Il Collegio di legittimità ha chiarito quando la prestazione di un parente stretto possa essere considerata gratuita. In sentenza sul punto si legge che per negare che le prestazioni lavorative svolte nell’ambito di un gruppo parentale diano luogo a un rapporto di lavoro subordinato, occorre accertare l’esistenza di una partecipazione costante dei vari membri alla vita e agli interessi del gruppo, ossia uno stato di mutua solidarietà e assistenza, dovendo in difetto di ciò, specie quando le prestazioni lavorative siano svolte al di fuori della comunità familiare, escludersi l’ipotesi del lavoro gratuito, la cui presunzione, peraltro, non opera quando i soggetti non sono conviventi sotto il medesimo tetto ma in unità abitative autonome e distinte.

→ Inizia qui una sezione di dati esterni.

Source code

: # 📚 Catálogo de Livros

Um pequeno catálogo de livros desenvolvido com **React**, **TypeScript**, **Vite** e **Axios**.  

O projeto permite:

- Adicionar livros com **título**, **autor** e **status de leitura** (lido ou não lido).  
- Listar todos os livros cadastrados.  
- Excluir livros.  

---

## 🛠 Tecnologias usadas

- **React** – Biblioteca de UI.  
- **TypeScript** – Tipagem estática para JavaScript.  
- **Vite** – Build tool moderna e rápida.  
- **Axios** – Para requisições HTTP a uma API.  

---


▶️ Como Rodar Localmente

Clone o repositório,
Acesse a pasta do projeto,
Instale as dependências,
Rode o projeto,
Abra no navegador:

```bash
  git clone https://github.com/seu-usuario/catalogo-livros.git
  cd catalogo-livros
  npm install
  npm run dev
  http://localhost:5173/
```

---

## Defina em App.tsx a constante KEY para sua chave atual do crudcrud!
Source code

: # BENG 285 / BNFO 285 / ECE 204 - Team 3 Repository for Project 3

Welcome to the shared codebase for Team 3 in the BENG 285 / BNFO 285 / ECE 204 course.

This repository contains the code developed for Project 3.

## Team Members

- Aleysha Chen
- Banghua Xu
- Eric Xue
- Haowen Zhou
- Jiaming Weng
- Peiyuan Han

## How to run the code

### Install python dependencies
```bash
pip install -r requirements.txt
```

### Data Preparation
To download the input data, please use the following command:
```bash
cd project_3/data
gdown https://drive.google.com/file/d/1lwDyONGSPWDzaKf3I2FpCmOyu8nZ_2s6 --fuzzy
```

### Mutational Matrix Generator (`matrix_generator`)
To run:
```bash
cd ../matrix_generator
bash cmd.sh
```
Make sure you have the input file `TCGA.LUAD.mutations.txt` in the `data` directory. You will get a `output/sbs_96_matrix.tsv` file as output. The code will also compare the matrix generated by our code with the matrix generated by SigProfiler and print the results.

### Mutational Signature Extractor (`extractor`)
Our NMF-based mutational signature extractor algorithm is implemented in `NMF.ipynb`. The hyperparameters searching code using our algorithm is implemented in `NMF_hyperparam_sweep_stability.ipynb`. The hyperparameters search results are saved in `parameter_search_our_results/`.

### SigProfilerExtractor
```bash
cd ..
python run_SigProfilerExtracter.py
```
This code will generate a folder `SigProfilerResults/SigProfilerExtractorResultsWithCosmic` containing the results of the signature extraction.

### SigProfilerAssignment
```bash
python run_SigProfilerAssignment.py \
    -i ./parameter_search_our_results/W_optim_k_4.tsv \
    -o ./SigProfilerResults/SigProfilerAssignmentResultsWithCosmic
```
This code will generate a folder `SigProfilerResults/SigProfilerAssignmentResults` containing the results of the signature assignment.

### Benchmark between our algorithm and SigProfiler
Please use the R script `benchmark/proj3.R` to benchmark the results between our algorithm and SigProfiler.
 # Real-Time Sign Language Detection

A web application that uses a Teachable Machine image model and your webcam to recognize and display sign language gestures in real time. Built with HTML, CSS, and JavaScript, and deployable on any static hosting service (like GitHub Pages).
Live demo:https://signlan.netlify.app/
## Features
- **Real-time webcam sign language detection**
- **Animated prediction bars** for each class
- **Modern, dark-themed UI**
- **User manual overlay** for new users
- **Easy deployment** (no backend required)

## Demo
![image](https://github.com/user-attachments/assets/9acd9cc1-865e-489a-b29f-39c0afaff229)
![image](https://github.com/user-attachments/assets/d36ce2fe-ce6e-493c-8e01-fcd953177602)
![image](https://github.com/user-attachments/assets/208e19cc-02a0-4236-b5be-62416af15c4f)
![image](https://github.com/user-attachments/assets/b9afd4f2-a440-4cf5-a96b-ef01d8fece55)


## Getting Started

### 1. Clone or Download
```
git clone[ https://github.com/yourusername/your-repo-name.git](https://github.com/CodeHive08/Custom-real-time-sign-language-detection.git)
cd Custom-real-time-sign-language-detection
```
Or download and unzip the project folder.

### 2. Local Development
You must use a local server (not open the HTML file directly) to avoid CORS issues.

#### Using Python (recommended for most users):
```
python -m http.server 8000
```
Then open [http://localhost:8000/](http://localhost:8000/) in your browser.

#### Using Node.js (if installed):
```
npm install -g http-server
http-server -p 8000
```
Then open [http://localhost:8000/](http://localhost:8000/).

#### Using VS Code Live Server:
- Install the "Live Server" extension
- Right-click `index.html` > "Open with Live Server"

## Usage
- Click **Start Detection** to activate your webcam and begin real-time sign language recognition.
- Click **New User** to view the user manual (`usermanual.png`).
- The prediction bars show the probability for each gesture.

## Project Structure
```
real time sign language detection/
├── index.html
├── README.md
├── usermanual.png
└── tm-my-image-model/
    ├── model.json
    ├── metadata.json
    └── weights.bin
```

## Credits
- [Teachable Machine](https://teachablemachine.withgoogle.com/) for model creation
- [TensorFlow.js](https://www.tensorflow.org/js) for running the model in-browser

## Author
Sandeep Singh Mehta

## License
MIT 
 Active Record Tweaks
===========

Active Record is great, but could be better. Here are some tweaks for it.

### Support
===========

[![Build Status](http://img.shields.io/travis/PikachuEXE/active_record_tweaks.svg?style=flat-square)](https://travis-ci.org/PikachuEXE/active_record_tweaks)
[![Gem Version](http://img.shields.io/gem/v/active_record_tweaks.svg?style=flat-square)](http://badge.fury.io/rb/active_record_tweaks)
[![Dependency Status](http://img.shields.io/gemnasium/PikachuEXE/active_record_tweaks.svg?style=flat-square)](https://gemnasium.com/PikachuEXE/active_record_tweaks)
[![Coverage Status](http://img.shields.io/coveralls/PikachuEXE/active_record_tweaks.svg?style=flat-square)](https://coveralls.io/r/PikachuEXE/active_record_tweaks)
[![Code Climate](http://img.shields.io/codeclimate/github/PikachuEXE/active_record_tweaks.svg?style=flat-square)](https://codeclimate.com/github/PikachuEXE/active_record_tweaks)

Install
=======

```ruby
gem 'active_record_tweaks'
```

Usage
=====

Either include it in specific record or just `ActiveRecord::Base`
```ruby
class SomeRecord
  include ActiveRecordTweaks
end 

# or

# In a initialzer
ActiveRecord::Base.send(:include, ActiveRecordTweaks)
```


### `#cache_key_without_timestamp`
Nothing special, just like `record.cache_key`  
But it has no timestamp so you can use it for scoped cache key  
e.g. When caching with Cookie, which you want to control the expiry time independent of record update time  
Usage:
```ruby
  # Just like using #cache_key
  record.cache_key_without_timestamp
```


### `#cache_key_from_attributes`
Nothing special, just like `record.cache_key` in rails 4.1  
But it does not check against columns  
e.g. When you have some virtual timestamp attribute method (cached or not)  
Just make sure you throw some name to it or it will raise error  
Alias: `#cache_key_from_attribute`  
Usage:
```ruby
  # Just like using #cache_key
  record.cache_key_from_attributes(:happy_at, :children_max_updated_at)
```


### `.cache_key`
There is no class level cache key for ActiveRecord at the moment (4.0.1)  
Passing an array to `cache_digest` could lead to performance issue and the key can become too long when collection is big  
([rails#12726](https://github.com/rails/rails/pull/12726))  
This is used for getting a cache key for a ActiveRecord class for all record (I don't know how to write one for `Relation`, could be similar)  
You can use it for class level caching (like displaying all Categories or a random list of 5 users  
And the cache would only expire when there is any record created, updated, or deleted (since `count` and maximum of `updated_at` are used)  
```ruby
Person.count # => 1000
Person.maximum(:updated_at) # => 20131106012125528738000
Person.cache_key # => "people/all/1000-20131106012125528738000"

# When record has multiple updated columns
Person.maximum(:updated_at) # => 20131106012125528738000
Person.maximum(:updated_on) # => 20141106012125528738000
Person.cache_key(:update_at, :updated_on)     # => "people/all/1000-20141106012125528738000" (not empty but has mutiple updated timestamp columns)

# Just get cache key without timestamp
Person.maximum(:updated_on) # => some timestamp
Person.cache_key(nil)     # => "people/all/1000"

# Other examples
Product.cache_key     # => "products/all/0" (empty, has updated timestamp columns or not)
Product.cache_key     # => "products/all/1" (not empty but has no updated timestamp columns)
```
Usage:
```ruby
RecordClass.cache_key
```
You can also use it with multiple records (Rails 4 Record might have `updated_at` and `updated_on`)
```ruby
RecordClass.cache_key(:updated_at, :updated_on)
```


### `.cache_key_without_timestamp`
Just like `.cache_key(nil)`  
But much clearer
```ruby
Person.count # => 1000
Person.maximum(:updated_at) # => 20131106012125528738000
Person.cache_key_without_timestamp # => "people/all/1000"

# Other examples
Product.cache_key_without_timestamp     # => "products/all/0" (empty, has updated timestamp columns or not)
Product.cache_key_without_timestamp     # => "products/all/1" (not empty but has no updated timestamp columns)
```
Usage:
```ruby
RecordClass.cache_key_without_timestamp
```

Infatti, dice ancora la Corte, l’impresa familiare, per il carattere residuale emergente dall’incipit dell’art. 230-bis cod. civ., concerne l’apporto lavorativo all’impresa del congiunto che non rientri nell’archetipo del lavoro subordinato o per il quale non sia raggiunta la prova dei connotati tipici della subordinazione. Sicché l’ipotesi del lavoro familiare gratuito resta confinata in un’area limitata.

Pertanto, qualora un’attività lavorativa sia stata svolta nell’ambito dell’impresa, il giudice di merito deve valutare le risultanze di causa per distinguere tra lavoro subordinato e compartecipazione all’impresa familiare, escludendo, comunque, la gratuità della prestazione per solidarietà familiare.